Each line from the one that has "For the RSOS" through the final line of the listing is to be written out exactly, and no other line is.

BEGIN

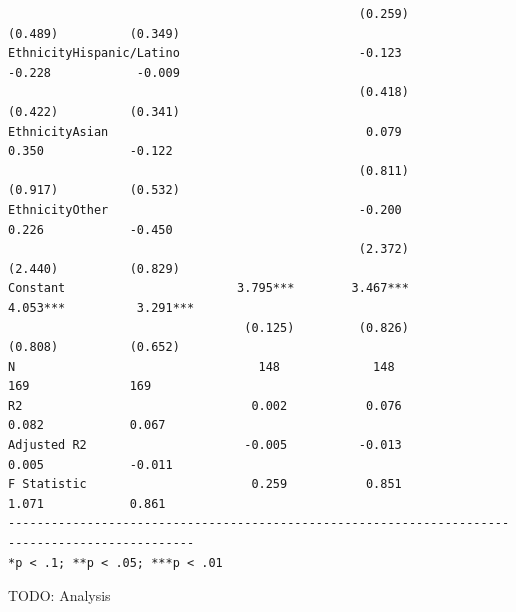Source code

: \documentclass[
]{article}
\begin{document}
\begin{verbatim}
                                                 (0.259)          (0.489)          (0.349)      
EthnicityHispanic/Latino                         -0.123           -0.228            -0.009      
                                                 (0.418)          (0.422)          (0.341)      
EthnicityAsian                                    0.079            0.350            -0.122      
                                                 (0.811)          (0.917)          (0.532)      
EthnicityOther                                   -0.200            0.226            -0.450      
                                                 (2.372)          (2.440)          (0.829)      
Constant                        3.795***        3.467***         4.053***          3.291***     
                                 (0.125)         (0.826)          (0.808)          (0.652)      
N                                  148             148              169              169        
R2                                0.002           0.076            0.082            0.067       
Adjusted R2                      -0.005          -0.013            0.005            -0.011      
F Statistic                       0.259           0.851            1.071            0.861       
------------------------------------------------------------------------------------------------
*p < .1; **p < .05; ***p < .01                                                                  
\end{verbatim}

TODO: Analysis

\pagebreak
\end{document}
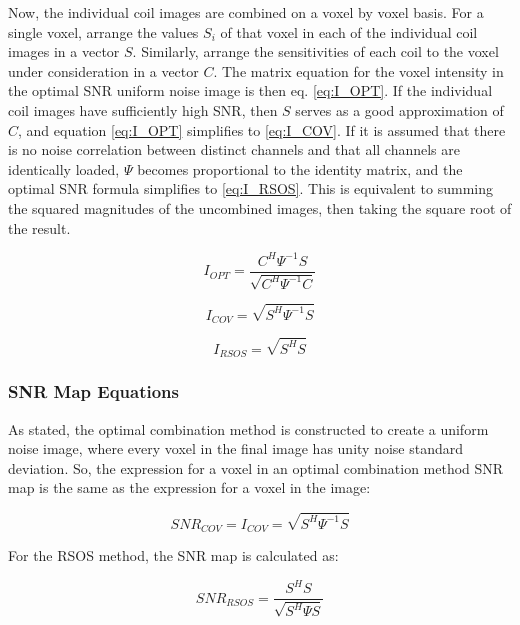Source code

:Now, the individual coil images are combined on a voxel by voxel basis. For a
single voxel, arrange the values $S_i$ of that voxel in each of the individual coil images in a vector $S$.  Similarly,
arrange the sensitivities of each coil to the voxel under consideration in a vector $C$. The matrix equation for the
voxel intensity in the optimal SNR uniform noise image is then eq. \ref{eq:I_OPT}. If the individual coil images have
sufficiently high SNR, then $S$ serves as a good approximation of $C$, and equation \ref{eq:I_OPT} simplifies to \ref{eq:I_COV}.  If it
is assumed that there is no noise correlation between distinct channels and that all channels are identically loaded,
$\Psi$ becomes proportional to the identity matrix, and the optimal SNR formula simplifies to \ref{eq:I_RSOS}. This is
equivalent to summing the squared magnitudes of the uncombined images, then taking the square root of the result.

\begin{equation} \label{eq:I_OPT}
I_{OPT}=\frac{C^H\Psi^{-1}S}{\sqrt{C^H\Psi^{-1}C}}
\end{equation}

\begin{equation} \label{eq:I_COV}
I_{COV}=\sqrt{S^H\Psi^{-1}S}
\end{equation}

\begin{equation} \label{eq:I_RSOS}
I_{RSOS}=\sqrt{S^{H} S}
\end{equation}

\subsubsection{SNR Map Equations}

As stated, the optimal combination method is constructed to create a uniform noise image, where every voxel in the final
image has unity noise standard deviation. So, the expression for a voxel in an optimal combination method SNR map is the
same as the expression for a voxel in the image:

\begin{equation} \label{eq:SNR_COV}
    SNR_{COV}= I_{COV} = \sqrt{S^H\Psi^{-1}S}
\end{equation}

For the RSOS method, the SNR map is calculated as:

\begin{equation} \label{eq:SNR_RSOS}
    SNR_{RSOS}= \frac{S^HS}{\sqrt{S^H \Psi S}}
\end{equation}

END

=== Response box ===
For the RSOS method, the SNR map is calculated as:

\begin{equation} \label{eq:SNR_RSOS}
    SNR_{RSOS}= \frac{S^HS}{\sqrt{S^H \Psi S}}
\end{equation}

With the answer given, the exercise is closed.